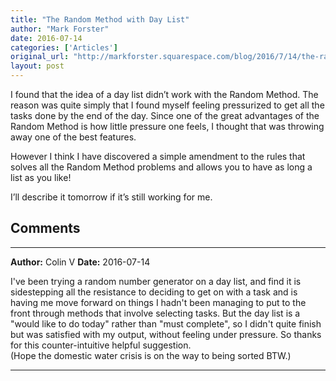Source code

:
 ```yaml
---
title: "The Random Method with Day List"
author: "Mark Forster"
date: 2016-07-14
categories: ['Articles']
original_url: "http://markforster.squarespace.com/blog/2016/7/14/the-random-method-with-day-list.html"
layout: post
---
```


I found that the idea of a day list didn’t work with the Random Method. The reason was quite simply that I found myself feeling pressurized to get all the tasks done by the end of the day. Since one of the great advantages of the Random Method is how little pressure one feels, I thought that was throwing away one of the best features.

However I think I have discovered a simple amendment to the rules that solves all the Random Method problems and allows you to have as long a list as you like!

I’ll describe it tomorrow if it’s still working for me.


## Comments

---

**Author:** Colin V
**Date:** 2016-07-14

I've been trying a random number generator on a day list, and find it is sidestepping all the resistance to deciding to get on with a task and is having me move forward on things I hadn't been managing to put to the front through methods that involve selecting tasks. But the day list is a "would like to do today" rather than "must complete", so I didn't quite finish but was satisfied with my output, without feeling under pressure. So thanks for this counter-intuitive helpful suggestion.   
(Hope the domestic water crisis is on the way to being sorted BTW.)

---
☆ ☆ ☆
** TASK STATEMENT **
Reproduce, exactly as they stand in the data above, the lines from the one that holds "I found that" to the one that holds "I've been trying", inclusive.

** ANSWER BELOW **
I found that the idea of a day list didn’t work with the Random Method. The reason was quite simply that I found myself feeling pressurized to get all the tasks done by the end of the day. Since one of the great advantages of the Random Method is how little pressure one feels, I thought that was throwing away one of the best features.

However I think I have discovered a simple amendment to the rules that solves all the Random Method problems and allows you to have as long a list as you like!

I’ll describe it tomorrow if it’s still working for me.


## Comments

---

**Author:** Colin V
**Date:** 2016-07-14

I've been trying a random number generator on a day list, and find it is sidestepping all the resistance to deciding to get on with a task and is having me move forward on things I hadn't been managing to put to the front through methods that involve selecting tasks. But the day list is a "would like to do today" rather than "must complete", so I didn't quite finish but was satisfied with my output, without feeling under pressure. So thanks for this counter-intuitive helpful suggestion.   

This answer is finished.